:: What this task involves ::
Whenever a line of the records below contains the word "endpoint", copy that line.
════
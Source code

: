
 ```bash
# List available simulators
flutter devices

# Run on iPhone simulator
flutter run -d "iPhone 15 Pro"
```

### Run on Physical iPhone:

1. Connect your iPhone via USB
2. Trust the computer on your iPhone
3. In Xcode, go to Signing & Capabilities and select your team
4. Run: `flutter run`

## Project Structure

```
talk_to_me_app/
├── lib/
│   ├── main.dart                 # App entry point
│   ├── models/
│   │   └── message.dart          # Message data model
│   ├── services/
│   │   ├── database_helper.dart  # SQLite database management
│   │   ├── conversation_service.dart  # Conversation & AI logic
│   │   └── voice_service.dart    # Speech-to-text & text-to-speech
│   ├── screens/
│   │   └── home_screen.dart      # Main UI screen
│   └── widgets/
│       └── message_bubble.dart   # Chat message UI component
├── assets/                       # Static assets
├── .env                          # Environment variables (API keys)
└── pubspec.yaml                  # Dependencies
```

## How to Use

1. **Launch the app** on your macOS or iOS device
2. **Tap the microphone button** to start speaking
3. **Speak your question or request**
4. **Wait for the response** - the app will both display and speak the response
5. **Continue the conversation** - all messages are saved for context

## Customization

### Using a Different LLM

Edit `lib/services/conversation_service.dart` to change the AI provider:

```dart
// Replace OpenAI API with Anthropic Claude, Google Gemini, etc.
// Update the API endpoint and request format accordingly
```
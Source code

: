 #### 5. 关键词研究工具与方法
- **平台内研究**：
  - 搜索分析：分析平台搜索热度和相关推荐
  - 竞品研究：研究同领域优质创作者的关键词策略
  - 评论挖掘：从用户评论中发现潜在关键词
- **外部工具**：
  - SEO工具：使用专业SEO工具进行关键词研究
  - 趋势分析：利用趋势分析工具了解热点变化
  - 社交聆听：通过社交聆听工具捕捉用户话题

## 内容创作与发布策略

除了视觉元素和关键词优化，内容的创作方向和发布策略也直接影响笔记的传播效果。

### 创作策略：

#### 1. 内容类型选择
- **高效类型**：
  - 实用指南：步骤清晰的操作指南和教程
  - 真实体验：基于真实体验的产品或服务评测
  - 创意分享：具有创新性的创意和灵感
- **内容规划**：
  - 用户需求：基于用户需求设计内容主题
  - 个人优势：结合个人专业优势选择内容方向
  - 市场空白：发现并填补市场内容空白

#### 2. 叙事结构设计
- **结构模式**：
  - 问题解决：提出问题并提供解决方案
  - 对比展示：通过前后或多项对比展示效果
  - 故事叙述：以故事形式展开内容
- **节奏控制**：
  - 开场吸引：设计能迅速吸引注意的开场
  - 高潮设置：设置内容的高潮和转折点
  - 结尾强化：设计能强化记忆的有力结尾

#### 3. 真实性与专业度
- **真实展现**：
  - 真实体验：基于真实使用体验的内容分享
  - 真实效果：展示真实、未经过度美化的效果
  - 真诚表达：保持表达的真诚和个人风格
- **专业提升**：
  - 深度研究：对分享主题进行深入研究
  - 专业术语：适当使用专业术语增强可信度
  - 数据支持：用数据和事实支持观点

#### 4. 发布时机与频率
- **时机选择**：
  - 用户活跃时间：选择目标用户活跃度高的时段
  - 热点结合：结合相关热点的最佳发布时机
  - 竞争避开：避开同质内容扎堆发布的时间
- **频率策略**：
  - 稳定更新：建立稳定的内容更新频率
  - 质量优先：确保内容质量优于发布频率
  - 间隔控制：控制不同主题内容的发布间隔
════
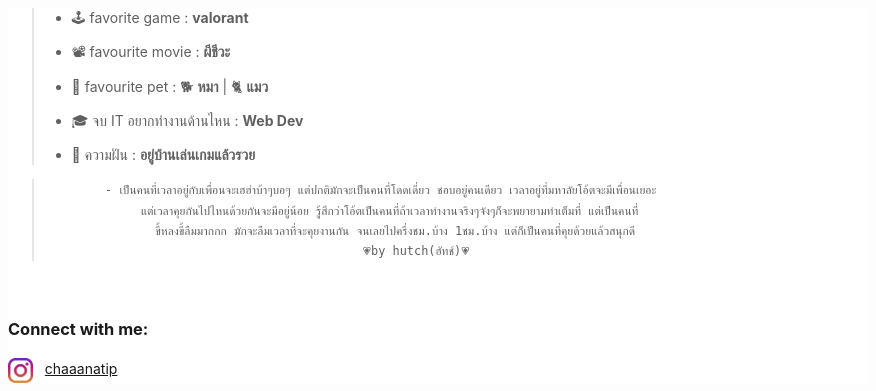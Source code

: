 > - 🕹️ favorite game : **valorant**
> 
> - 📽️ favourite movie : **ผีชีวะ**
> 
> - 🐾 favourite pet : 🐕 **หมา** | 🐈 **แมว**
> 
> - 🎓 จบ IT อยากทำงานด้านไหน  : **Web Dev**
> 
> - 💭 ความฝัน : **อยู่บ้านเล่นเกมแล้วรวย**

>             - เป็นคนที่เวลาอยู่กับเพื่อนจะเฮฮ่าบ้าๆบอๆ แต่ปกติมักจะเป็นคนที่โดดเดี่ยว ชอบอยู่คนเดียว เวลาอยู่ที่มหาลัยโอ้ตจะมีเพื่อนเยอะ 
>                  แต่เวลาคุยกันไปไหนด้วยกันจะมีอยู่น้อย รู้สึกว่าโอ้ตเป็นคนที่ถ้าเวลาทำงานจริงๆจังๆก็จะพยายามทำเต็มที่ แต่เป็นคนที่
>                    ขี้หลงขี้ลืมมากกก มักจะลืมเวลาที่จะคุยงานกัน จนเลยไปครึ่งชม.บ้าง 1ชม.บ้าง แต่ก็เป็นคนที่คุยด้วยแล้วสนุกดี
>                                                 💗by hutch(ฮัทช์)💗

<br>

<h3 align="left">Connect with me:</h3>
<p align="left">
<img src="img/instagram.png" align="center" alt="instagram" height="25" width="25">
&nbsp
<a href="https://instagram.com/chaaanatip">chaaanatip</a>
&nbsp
════
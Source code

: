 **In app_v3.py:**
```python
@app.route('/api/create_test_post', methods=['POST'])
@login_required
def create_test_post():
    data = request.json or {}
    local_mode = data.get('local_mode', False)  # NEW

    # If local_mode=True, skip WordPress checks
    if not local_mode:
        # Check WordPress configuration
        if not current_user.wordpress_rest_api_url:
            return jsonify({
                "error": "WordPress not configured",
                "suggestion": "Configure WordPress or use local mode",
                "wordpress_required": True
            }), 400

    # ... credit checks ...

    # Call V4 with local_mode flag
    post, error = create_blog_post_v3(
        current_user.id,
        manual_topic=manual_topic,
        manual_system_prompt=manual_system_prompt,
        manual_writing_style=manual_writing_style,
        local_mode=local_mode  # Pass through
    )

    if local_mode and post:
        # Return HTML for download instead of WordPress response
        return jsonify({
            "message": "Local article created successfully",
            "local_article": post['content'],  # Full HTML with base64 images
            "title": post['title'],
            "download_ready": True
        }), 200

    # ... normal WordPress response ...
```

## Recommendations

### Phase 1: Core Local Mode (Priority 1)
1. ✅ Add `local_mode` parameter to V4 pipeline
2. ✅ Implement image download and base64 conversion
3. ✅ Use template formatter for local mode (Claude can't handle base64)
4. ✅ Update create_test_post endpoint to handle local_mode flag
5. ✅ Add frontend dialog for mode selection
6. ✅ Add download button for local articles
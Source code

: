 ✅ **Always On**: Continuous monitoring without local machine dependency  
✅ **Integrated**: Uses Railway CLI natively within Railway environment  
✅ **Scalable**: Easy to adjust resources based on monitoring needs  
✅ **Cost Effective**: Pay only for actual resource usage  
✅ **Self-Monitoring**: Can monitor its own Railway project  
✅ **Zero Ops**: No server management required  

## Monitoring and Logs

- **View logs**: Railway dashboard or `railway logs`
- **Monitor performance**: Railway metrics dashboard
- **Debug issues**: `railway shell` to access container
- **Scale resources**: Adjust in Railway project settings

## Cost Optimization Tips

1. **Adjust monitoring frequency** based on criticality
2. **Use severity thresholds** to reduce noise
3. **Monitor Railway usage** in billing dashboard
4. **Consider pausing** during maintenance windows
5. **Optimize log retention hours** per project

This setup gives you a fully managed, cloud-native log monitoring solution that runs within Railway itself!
════
:: Your response ::
// Update the API endpoint and request format accordingly
4. ✅ Update create_test_post endpoint to handle local_mode flag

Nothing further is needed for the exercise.